When your company sells a range of products, marketing them all effectively can be challenging. Traditional single-product marketing strategies just won’t cut it – you end up with multiple messages all clamoring for your customers’ attention.

But never fear! Today, I’m going to share some strategies that’ll help you decide where to focus your efforts and simplify your offering for customers. 

Here’s a taste of what we're going to cover: 

  • What portfolio marketing is and how it's different in practice from traditional single product marketing.
  • The power of solutions marketing and how you can simplify the customer experience through tailored packaging and messaging. 

Let’s get into it.

What is portfolio marketing?

When I started thinking about how to explain portfolio marketing, I went back over 20 years to a classic: the BCG Growth Share Matrix. You might recognize this from your marketing classes in college. It's marketing 101 but still highly relevant today. 

The BCG Growth Share Matrix, a two-by-two grid with "market share" on the horizontal axis and "growth on the vertical axis.
Top left: Star – High growth, high market share. Top right: Question mark – High growth, low market share. 
Botton left: Cash Cow – Low growth, high market share. Bottom right: Pet –  Low growth, low market share.
 Source: Boston Consulting Group

It’s basically a quadrant mapping relative market share against market growth rate. It divides your portfolio into four categories:

⭐ Stars: High-growth, high-market-share products, which you really need to nurture.

🐮 Cash cows: Products with large market penetration but slower growth, which you want to milk sustainably. 

❓ Question marks: The low-market-share, high-growth products, which you need to decide whether to double down on or not. 

🐩 Pets: Products with low market share and low growth, where there's little reason to invest.

In my experience, strong product portfolios typically have stars, cash cows, and some smaller “question mark” investments.

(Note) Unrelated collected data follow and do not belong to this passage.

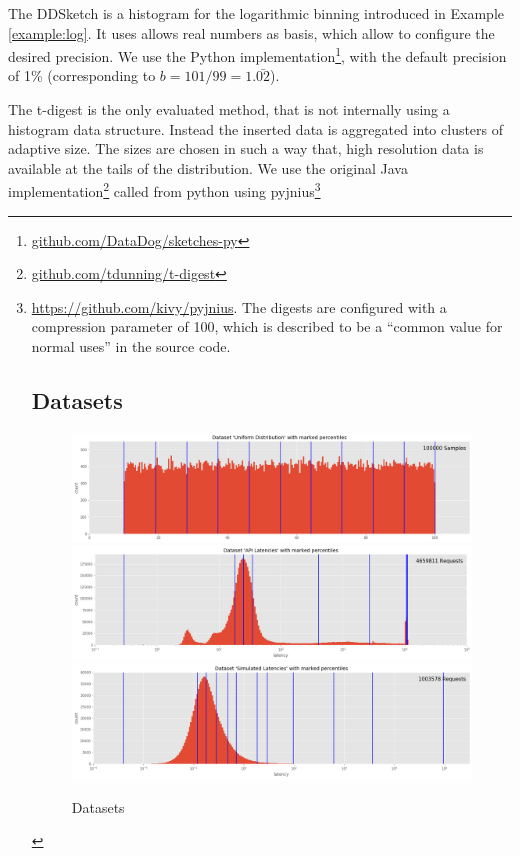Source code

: \documentclass{article}
\theoremstyle{plain}
\theoremstyle{remark}
\begin{document}
The DDSketch is a histogram for the logarithmic binning introduced in Example \ref{example:log}.
It uses allows real numbers as basis, which allow to configure the desired precision.
We use the Python implementation\footnote{\url{github.com/DataDog/sketches-py}}, with the default
precision of 1\% (corresponding to $b=101/99=1.\bar{02}$).

The t-digest is the only evaluated method, that is not internally using a histogram data structure.
Instead the inserted data is aggregated into clusters of adaptive size.  The sizes are chosen in
such a way that, high resolution data is available at the tails of the distribution.  We use the
original Java implementation\footnote{\url{github.com/tdunning/t-digest}} called from python
using pyjnius\footnote{\url{https://github.com/kivy/pyjnius}. The digests are configured with a
compression parameter of 100, which is described to be a ``common value for normal uses'' in
the source code.

\subsection{Datasets}

\begin{figure}
   \includegraphics[width=\textwidth]{evaluation/images/Uniform_Distribution_distribution_percentiles.png}
   \includegraphics[width=\textwidth]{evaluation/images/API_Latencies_distribution_percentiles.png}
   \includegraphics[width=\textwidth]{evaluation/images/Simulated_Latencies_distribution_percentiles.png}
   \caption{Datasets}
   \label{fig:ds}
\end{figure}

}
\end{document}
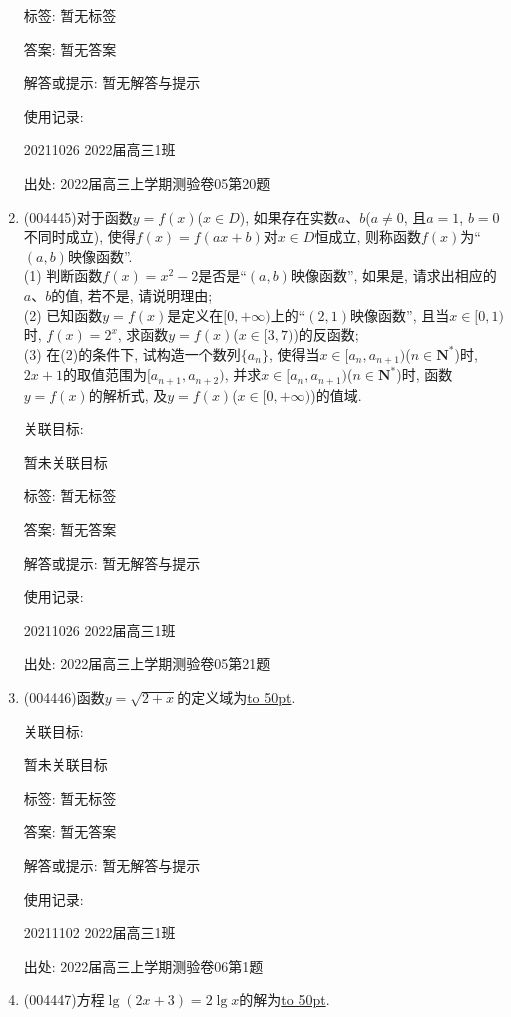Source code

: \documentclass[10pt,a4paper]{article}
\newcommand{\blank}[1]{\underline{\hbox to #1pt{}}}
\begin{document}
\begin{enumerate}[1.]
标签: 暂无标签

答案: 暂无答案

解答或提示: 暂无解答与提示

使用记录:

20211026	2022届高三1班			


出处: 2022届高三上学期测验卷05第20题
\item { (004445)}对于函数$y=f(x)$($x\in D$), 如果存在实数$a$、$b$($a\ne 0$, 且$a=1$, $b=0$不同时成立), 使得$f(x)=f(ax+b)$对$x\in D$恒成立, 则称函数$f(x)$为``$(a,b)$映像函数''.\\
(1) 判断函数$f(x)=x^2-2$是否是``$(a,b)$映像函数'', 如果是, 请求出相应的$a$、$b$的值, 若不是, 请说明理由;\\
(2) 已知函数$y=f(x)$是定义在$[0,+\infty)$上的``$(2,1)$映像函数'', 且当$x\in [0,1)$时, $f(x)=2^x$, 求函数$y=f(x)$($x\in [3,7)$)的反函数;\\
(3) 在(2)的条件下, 试构造一个数列$\{a_n\}$, 使得当$x\in [a_n,{a_{n+1}})$($n\in \mathbf{N}^*$)时, $2x+1$的取值范围为$[{a_{n+1}},{a_{n+2}})$, 并求$x\in [a_n,{a_{n+1}})$($n\in \mathbf{N}^*$)时, 函数$y=f(x)$的解析式, 及$y=f(x)$($x\in [0,+\infty)$)的值域.


关联目标:

暂未关联目标



标签: 暂无标签

答案: 暂无答案

解答或提示: 暂无解答与提示

使用记录:

20211026	2022届高三1班			


出处: 2022届高三上学期测验卷05第21题
\item { (004446)}函数$y=\sqrt{2+x}$的定义域为\blank{50}.


关联目标:

暂未关联目标



标签: 暂无标签

答案: 暂无答案

解答或提示: 暂无解答与提示

使用记录:

20211102	2022届高三1班	


出处: 2022届高三上学期测验卷06第1题
\item { (004447)}方程$\lg(2x+3)=2\lg x$的解为\blank{50}.



\end{enumerate}
\end{document}
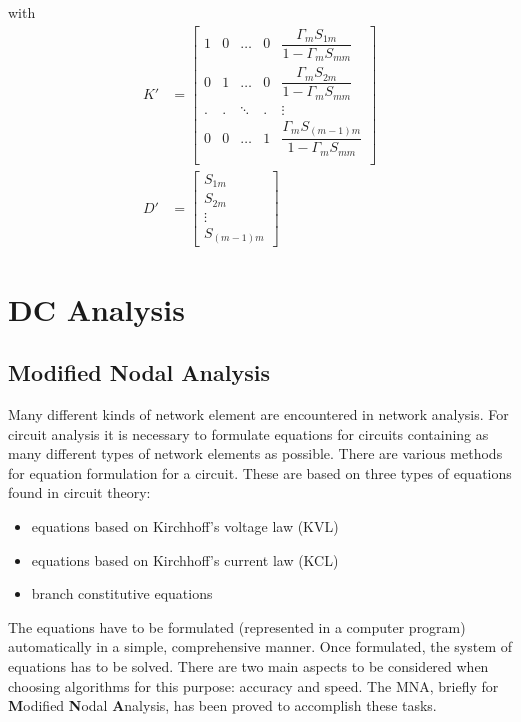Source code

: \documentclass[10pt]{report}
\begin{document}
with
\begin{align}
K' &=
\begin{bmatrix}
1 & 0 & \ldots & 0 & \dfrac{\Gamma_m S_{1m}}{1 - \Gamma_m S_{mm}}\\
0 & 1 & \ldots & 0 & \dfrac{\Gamma_m S_{2m}}{1 - \Gamma_m S_{mm}}\\
. & . & \ddots & . & \vdots\\
0 & 0 & \ldots & 1 & \dfrac{\Gamma_m S_{(m-1)m}}{1 - \Gamma_m S_{mm}}\\
\end{bmatrix}\\
D' &=
\begin{bmatrix}
S_{1m}\\
S_{2m}\\
\vdots\\
S_{(m-1)m}
\end{bmatrix}
\end{align}

\chapter{DC Analysis}

\section{Modified Nodal Analysis}
\label{sec:MNA}

Many different kinds of network element are encountered in network
analysis.  For circuit analysis it is necessary to formulate equations
for circuits containing as many different types of network elements as
possible.  There are various methods for equation formulation for a
circuit.  These are based on three types of equations found in circuit
theory:

\begin{itemize}
\item equations based on Kirchhoff's voltage law (KVL)
\item equations based on Kirchhoff's current law (KCL)
\item branch constitutive equations
\end{itemize}

The equations have to be formulated (represented in a computer
program) automatically in a simple, comprehensive manner.  Once
formulated, the system of equations has to be solved.  There are two
main aspects to be considered when choosing algorithms for this
purpose: accuracy and speed.  The MNA, briefly for \textbf{M}odified
\textbf{N}odal \textbf{A}nalysis, has been proved to accomplish these
tasks.
\end{document}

For now, I'll double-click into the stars and cash cows.

How metrics can fail you: A tale of two products

Let me share an important lesson, based on my experience as Senior Director of Product Marketing Portfolio and Operations at Veeam. 

We have a tried-and-true cash cow product that does backup and recovery for virtual machines (VMs). It has a huge market share, penetrating SMB and mid-market segments well. It's where the majority of our $1.5 billion revenue comes from.

However, we have to expand into other areas if we want to grow. So, other parts of our portfolio focus on other workflows and markets. In addition to VM backup, we do cloud backup, Kubernetes backup, and more. These are our star products. They only have a low market share right now, and they don’t bring in a huge amount of revenue, but that amount is growing.

If you had a dollar to spend on marketing for maximum return, which would you invest in – the cash cow or the star? 

Cash cow vs. star

The cash cow seems like the obvious choice because you know exactly what return to expect. It's stable and predictable. The star, however, has a lower market share in uncharted territory, so it requires more testing and experimentation. Plus, it’s in an emerging market, so there's less certainty.

Despite what past metrics suggest, you might want to put your money on the star. Why? Because if you only invest in cash cows, you’ll face diminishing returns over time. Meanwhile, your star products could be a wellspring of untapped opportunity.